MapQuest did me proud. I went west on Washington Street, merged onto the expressway, merged off the expressway, and wound up in a pleasant little housing development filled with two-bedroom ranches on green-lawned quarter-acre lots. I parked in Mayer’s driveway and knocked on an aluminum front door.

No answer. Not too surprising, considering Mayer just rented a car in Chicago.

I had a few options. I could break into the house, breaking the law in the process. I could call Captain Mintz back, explain the situation, have the IPD obtain a warrant, and die of old age waiting to be allowed entrance. Or I could assume that in a nice neighborhood like this, Mayer had nice neighbors.

I chose the house on the right first, traversing the well-maintained lawn and knocking on their aluminum door. A young girl answered, maybe ten or eleven, long brown hair and a face full of freckles.

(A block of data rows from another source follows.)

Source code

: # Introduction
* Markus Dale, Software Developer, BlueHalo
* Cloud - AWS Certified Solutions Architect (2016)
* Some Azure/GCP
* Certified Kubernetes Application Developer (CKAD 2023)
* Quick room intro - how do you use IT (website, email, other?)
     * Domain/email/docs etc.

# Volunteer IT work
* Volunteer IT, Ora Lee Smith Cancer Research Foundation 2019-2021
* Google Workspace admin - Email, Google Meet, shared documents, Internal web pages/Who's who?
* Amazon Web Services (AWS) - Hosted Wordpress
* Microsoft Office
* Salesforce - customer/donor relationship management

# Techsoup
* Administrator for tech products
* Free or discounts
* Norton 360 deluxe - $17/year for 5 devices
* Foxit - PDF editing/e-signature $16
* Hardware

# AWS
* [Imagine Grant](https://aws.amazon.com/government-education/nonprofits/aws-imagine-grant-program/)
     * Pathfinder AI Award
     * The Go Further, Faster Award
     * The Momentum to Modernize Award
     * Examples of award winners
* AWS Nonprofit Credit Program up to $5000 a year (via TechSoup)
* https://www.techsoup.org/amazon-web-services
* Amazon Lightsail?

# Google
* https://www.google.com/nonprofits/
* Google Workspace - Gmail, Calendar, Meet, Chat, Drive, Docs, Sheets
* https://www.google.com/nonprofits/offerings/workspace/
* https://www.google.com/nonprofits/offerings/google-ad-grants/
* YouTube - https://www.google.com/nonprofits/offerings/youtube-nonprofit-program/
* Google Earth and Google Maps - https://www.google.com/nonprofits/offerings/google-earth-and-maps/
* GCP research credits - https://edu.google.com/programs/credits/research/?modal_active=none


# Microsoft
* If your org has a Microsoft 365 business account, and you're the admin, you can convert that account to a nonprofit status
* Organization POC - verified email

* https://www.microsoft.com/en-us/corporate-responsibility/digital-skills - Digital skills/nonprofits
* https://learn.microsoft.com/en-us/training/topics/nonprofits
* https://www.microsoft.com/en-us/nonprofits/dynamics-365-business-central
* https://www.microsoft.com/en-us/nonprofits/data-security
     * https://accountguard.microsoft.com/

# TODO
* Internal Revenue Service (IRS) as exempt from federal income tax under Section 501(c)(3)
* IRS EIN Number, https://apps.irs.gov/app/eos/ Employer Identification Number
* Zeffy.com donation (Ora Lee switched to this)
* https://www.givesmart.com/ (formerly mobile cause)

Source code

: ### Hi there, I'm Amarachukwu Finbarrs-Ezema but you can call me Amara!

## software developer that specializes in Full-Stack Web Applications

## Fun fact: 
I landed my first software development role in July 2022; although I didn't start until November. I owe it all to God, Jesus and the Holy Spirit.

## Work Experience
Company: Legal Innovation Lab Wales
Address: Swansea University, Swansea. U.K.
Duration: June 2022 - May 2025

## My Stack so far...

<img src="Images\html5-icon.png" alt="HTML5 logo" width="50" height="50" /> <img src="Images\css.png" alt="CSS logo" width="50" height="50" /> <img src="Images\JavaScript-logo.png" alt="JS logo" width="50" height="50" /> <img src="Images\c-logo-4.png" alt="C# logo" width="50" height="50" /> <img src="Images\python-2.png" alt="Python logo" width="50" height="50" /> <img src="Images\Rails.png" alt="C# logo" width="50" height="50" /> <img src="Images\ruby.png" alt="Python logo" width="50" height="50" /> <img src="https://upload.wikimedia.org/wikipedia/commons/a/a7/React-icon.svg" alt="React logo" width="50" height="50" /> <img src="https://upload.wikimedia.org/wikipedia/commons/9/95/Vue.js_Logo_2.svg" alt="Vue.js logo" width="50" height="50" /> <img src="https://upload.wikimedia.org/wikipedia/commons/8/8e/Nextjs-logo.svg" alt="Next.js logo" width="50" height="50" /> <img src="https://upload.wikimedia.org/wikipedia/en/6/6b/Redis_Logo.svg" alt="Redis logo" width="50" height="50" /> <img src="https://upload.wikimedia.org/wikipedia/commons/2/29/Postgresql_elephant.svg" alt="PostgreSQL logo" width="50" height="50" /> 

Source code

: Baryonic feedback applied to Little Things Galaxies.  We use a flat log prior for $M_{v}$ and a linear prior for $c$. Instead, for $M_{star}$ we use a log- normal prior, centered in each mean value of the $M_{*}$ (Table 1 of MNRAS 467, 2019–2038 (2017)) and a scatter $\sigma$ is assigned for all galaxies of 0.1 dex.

“Is your mom or dad home?”

She nodded, eyes big, and then belted out, “Mom!” with all the force of a foghorn.

Mom looked like an older, pudgier version of the little girl, with just as many freckles.

I showed her my badge, hoping she didn’t look close enough to notice I was from out of state.

“Ma’am, my name is Lieutenant Daniels. Your name is?”

“Linda. Linda Primmer.”

“Linda, can you tell me the last time you saw your neighbor Mike Mayer?”

Her forehead crinkled in thought. “Been two or three weeks, it seems. Is Mike okay?”

“We’re not sure. Tell me a little about Mike.”

“Single. Keeps to himself. Kind of a loner. Seems nice enough.”

Which was the exact description all neighbors gave of the serial killer living next door.

“Is this Mike Mayer?”

I showed her the Identikit photocopy.

“That sort of looks like him.”

“This may sound unorthodox, but we’re worried Mike might be in some kind of trouble. Did he ever give you a spare key to his house? In case he locked himself out, or to water his plants while on vacation?”

“No. But he did lock himself out once, last year. He came over here to call the locksmith. The locksmith sold both of us a key rock.”

“A key rock?”

Linda stepped past me and onto her front stoop. Next to the door was a holly bush, surrounded by stones. She squatted and picked up a four-inch stone and showed it to me.